> Task statement
In the records, each line holding "between" must be reported.

> Entries provided

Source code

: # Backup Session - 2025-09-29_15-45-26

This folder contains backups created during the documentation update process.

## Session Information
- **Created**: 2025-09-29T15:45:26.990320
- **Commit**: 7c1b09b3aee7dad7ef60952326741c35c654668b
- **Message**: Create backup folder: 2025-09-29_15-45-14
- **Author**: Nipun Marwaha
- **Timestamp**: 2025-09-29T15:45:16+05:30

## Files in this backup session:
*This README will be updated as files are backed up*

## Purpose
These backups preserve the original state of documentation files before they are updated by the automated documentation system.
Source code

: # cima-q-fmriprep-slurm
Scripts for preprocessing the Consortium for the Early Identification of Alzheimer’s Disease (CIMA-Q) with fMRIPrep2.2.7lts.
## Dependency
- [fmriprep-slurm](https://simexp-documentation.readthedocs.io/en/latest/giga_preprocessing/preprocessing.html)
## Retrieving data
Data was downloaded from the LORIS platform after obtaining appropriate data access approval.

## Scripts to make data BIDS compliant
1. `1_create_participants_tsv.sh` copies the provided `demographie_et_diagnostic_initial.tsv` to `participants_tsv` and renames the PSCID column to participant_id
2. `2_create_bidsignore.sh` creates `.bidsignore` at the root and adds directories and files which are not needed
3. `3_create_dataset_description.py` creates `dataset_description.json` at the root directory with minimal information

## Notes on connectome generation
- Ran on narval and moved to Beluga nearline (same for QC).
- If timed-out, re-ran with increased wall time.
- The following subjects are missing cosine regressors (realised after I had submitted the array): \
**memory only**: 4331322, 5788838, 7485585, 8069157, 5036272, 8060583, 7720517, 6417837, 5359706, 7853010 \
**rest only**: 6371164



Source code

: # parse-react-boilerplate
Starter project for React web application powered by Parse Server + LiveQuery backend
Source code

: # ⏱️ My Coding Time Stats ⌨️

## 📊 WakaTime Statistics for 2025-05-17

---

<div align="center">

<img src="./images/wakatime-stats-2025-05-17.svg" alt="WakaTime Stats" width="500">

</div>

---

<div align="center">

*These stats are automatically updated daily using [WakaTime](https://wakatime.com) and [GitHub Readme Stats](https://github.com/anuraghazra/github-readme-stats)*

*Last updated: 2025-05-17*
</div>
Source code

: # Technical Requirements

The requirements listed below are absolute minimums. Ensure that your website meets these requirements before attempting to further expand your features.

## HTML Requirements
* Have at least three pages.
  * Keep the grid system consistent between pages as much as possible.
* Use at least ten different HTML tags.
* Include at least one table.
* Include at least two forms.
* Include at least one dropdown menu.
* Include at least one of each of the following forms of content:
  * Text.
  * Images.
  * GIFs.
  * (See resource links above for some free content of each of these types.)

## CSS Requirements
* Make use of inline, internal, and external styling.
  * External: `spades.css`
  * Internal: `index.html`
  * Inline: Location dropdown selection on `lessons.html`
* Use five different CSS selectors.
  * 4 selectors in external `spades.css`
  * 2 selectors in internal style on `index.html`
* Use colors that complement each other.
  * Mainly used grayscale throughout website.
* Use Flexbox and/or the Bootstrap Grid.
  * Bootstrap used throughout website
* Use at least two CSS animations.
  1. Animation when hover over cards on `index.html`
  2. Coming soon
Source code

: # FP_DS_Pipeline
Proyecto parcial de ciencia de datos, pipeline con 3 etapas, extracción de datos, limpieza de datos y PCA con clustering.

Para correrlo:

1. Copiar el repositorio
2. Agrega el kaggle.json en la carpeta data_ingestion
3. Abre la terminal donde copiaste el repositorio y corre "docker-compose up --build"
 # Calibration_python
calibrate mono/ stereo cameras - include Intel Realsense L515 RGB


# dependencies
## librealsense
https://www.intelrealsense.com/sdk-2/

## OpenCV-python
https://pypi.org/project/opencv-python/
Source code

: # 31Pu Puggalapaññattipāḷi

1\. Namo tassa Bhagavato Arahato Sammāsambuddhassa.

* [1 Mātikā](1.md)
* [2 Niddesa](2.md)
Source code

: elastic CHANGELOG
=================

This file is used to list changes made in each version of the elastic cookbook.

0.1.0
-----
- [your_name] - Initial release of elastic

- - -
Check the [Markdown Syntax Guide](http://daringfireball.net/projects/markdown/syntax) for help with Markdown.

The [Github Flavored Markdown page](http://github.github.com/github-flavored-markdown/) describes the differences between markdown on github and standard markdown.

> Written answer
  * Keep the grid system consistent between pages as much as possible.
The [Github Flavored Markdown page](http://github.github.com/github-flavored-markdown/) describes the differences between markdown on github and standard markdown.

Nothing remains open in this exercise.